Wright wanted this building to be part of its surroundings rather than sitting haughtily above the river. Bringing the house close to the river limited its footprint to a narrow strip of land between the water and a small cliff with a track running beside it.

THIS isn't a conventional house with a garden: the garden is the surrounding woods, The design reinforces this link with nature. Inside the stone floors - waxed to look wet like the stones in the river - continue without thresholds onto balconies and out into the landscape. The sandstone for the walls - and tower - was quarried in the area (one guest asked Liliane Kaufmann how she hoped to get wallpaper to stick).

Metal frames for the glazing were made specially as they were required to do unconventional things. In the tower, corner windows open away from each other completely opening up the edge of the structure, leaving it without any apparent support. The window frames receive flooring slabs, whose edges were cut into the shape of the frame, allowing the three-storey span of glass to rise uninterrupted. The glazing plunges straight into grooves in the wall, rather than being interrupted by vertical metal framing.

As well as opening out to greet nature, the structure itself was manipulated to accommodate it: beams across the entrance path were bent around trees on the site and they run into the cliff announcing to visitors that this is a house embedded in the landscape.

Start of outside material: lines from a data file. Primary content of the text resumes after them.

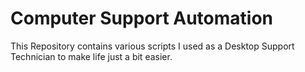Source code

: # Computer Support Automation

This Repository contains various scripts I used as a Desktop Support Technician to make life just a bit easier.
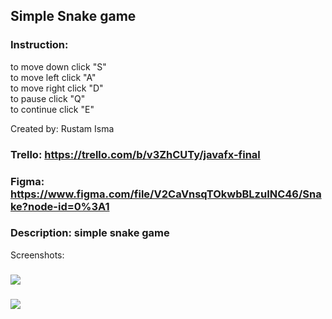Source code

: ## Simple Snake game

### Instruction:
to move down click "S"<br>
to move left click "A"<br>
to move right click "D"<br>
to pause click "Q"<br>
to continue click "E"

Created by: Rustam Isma
### Trello: https://trello.com/b/v3ZhCUTy/javafx-final
### Figma: https://www.figma.com/file/V2CaVnsqTOkwbBLzuINC46/Snake?node-id=0%3A1
### Description: simple snake game
Screenshots:
### ![](https://imgur.com/DFRXkUm.png)
### ![](https://imgur.com/rkzvyh7.png)
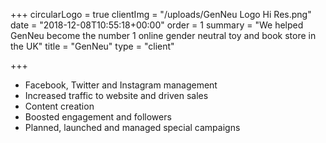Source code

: +++
circularLogo = true
clientImg = "/uploads/GenNeu Logo Hi Res.png"
date = "2018-12-08T10:55:18+00:00"
order = 1
summary = "We helped GenNeu become the number 1 online gender neutral toy and book store in the UK"
title = "GenNeu"
type = "client"

+++
* Facebook, Twitter and Instagram management
* Increased traffic to website and driven sales
* Content creation 
* Boosted engagement and followers 
* Planned, launched and managed special campaigns 
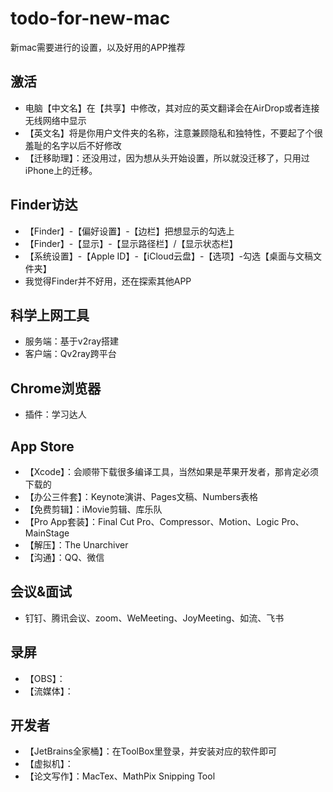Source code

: # todo-for-new-mac
新mac需要进行的设置，以及好用的APP推荐

## 激活
+ 电脑【中文名】在【共享】中修改，其对应的英文翻译会在AirDrop或者连接无线网络中显示
+ 【英文名】将是你用户文件夹的名称，注意兼顾隐私和独特性，不要起了个很羞耻的名字以后不好修改
+ 【迁移助理】：还没用过，因为想从头开始设置，所以就没迁移了，只用过iPhone上的迁移。

## Finder访达
+ 【Finder】-【偏好设置】-【边栏】把想显示的勾选上
+ 【Finder】-【显示】-【显示路径栏】/【显示状态栏】
+ 【系统设置】-【Apple ID】-【iCloud云盘】-【选项】-勾选【桌面与文稿文件夹】
+ 我觉得Finder并不好用，还在探索其他APP

## 科学上网工具
+ 服务端：基于v2ray搭建
+ 客户端：Qv2ray跨平台

## Chrome浏览器
+ 插件：学习达人

## App Store
+ 【Xcode】：会顺带下载很多编译工具，当然如果是苹果开发者，那肯定必须下载的
+ 【办公三件套】：Keynote演讲、Pages文稿、Numbers表格
+ 【免费剪辑】：iMovie剪辑、库乐队
+ 【Pro App套装】：Final Cut Pro、Compressor、Motion、Logic Pro、MainStage
+ 【解压】：The Unarchiver
+ 【沟通】：QQ、微信

## 会议&面试
+ 钉钉、腾讯会议、zoom、WeMeeting、JoyMeeting、如流、飞书

## 录屏
+ 【OBS】：
+ 【流媒体】：


## 开发者
+ 【JetBrains全家桶】：在ToolBox里登录，并安装对应的软件即可
+ 【虚拟机】：
+ 【论文写作】：MacTex、MathPix Snipping Tool

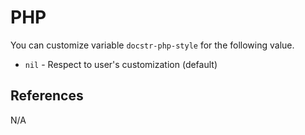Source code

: # PHP

You can customize variable `docstr-php-style` for the following value.

* `nil` - Respect to user's customization (default)

## References

N/A

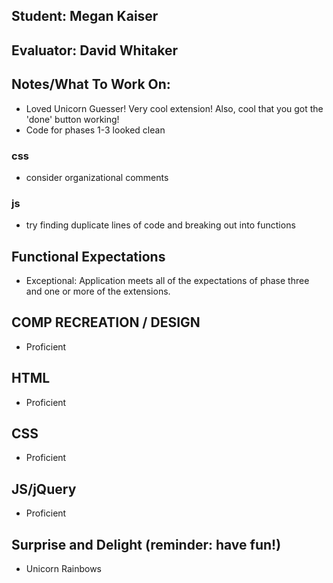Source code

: ## Student: Megan Kaiser
## Evaluator: David Whitaker
## Notes/What To Work On:

- Loved Unicorn Guesser! Very cool extension! Also, cool that you got the 'done' button working!
- Code for phases 1-3 looked clean 

### css

- consider organizational comments

### js

- try finding duplicate lines of code and breaking out into functions

## Functional Expectations

* Exceptional: Application meets all of the expectations of phase three and one or more of the extensions.  

## COMP RECREATION / DESIGN

* Proficient  

## HTML

* Proficient  

## CSS

* Proficient  

## JS/jQuery

* Proficient  

## Surprise and Delight (reminder: have fun!)

* Unicorn Rainbows  
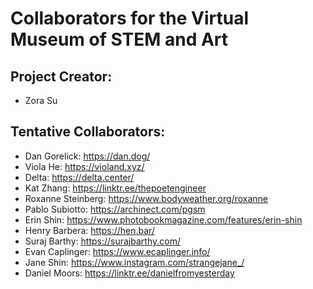 # Collaborators for the Virtual Museum of STEM and Art

## Project Creator:
- Zora Su

## **Tentative** Collaborators:
- Dan Gorelick: https://dan.dog/
- Viola He: https://violand.xyz/
- Delta: https://delta.center/
- Kat Zhang: https://linktr.ee/thepoetengineer
- Roxanne Steinberg: https://www.bodyweather.org/roxanne
- Pablo Subiotto: https://archinect.com/pgsm
- Erin Shin: https://www.photobookmagazine.com/features/erin-shin
- Henry Barbera: https://hen.bar/
- Suraj Barthy: https://surajbarthy.com/
- Evan Caplinger: https://www.ecaplinger.info/
- Jane Shin: https://www.instagram.com/strangejane_/
- Daniel Moors: https://linktr.ee/danielfromyesterday


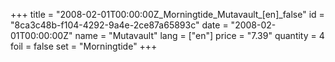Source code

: +++
title = "2008-02-01T00:00:00Z_Morningtide_Mutavault_[en]_false"
id = "8ca3c48b-f104-4292-9a4e-2ce87a65893c"
date = "2008-02-01T00:00:00Z"
name = "Mutavault"
lang = ["en"]
price = "7.39"
quantity = 4
foil = false
set = "Morningtide"
+++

While being very much a horizontal building - in line with rock strata and in contrast to the vertical trees - which is rectangular in plan, Wright played on diagonals, as he had in previous buildings. From the entrance you can see across to the southern balcony and out over the waterfall: from earth to air. On the opposite diagonal, the room runs from the fireplace to a glass hatch through which you walk down steps into the river: from fire to water. This hatch works as a clever passive air conditioning system, opening up on hot days to let water-cooled air into the house.

Wright at one stage wanted to coat the balconies in gold leaf - but his clients opted for sand-coloured (painted) concrete to be more in tune with nature and, anyhow, the building is dazzling enough without it.

There are magical moments in life: watching water from above, sitting in woods, walking on natural stone, being at eye level with tree tops, paddling in streams, listening to nature unobserved, sitting by vast open fires, basking on balconies. Fallingwater has it all.